• WHAT NEEDS TO BE DONE: Transcribe exactly, and only, the lines that run from the one containing "The project's goal" through the end of the records.
------------------------------
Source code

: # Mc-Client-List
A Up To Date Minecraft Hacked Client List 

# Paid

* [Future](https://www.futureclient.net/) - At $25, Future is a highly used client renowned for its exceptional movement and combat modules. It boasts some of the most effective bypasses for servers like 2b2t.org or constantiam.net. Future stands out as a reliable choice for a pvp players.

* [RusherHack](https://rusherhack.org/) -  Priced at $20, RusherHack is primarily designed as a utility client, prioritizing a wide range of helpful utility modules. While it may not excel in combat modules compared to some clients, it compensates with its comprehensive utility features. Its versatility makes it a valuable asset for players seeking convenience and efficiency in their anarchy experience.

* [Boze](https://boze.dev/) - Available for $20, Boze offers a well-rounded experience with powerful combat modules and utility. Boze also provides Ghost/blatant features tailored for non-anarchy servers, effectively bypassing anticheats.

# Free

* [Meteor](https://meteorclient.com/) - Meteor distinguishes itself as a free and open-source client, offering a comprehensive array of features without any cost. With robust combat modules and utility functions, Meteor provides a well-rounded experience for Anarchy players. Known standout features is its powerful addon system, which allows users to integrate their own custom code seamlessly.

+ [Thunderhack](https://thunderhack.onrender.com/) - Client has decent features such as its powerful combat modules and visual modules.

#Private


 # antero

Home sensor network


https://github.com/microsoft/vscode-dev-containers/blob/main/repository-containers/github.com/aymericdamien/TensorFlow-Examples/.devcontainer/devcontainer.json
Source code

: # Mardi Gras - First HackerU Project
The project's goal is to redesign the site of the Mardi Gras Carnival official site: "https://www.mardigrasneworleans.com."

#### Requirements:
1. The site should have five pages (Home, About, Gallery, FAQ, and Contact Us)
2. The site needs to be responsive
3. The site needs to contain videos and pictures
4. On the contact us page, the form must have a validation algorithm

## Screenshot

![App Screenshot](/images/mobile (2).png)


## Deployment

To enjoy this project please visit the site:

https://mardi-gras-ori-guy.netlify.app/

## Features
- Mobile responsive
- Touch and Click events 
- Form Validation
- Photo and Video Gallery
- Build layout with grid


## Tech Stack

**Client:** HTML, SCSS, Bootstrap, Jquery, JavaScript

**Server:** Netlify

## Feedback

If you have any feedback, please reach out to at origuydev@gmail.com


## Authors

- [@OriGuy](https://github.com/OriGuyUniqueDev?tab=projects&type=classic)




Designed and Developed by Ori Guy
------------------------------
• EXERCISE SOLUTION:
The project's goal is to redesign the site of the Mardi Gras Carnival official site: "https://www.mardigrasneworleans.com."

#### Requirements:
1. The site should have five pages (Home, About, Gallery, FAQ, and Contact Us)
2. The site needs to be responsive
3. The site needs to contain videos and pictures
4. On the contact us page, the form must have a validation algorithm

## Screenshot

![App Screenshot](/images/mobile (2).png)


## Deployment

To enjoy this project please visit the site:

https://mardi-gras-ori-guy.netlify.app/

## Features
- Mobile responsive
- Touch and Click events 
- Form Validation
- Photo and Video Gallery
- Build layout with grid


## Tech Stack

**Client:** HTML, SCSS, Bootstrap, Jquery, JavaScript

**Server:** Netlify

## Feedback

If you have any feedback, please reach out to at origuydev@gmail.com


## Authors

- [@OriGuy](https://github.com/OriGuyUniqueDev?tab=projects&type=classic)




Designed and Developed by Ori Guy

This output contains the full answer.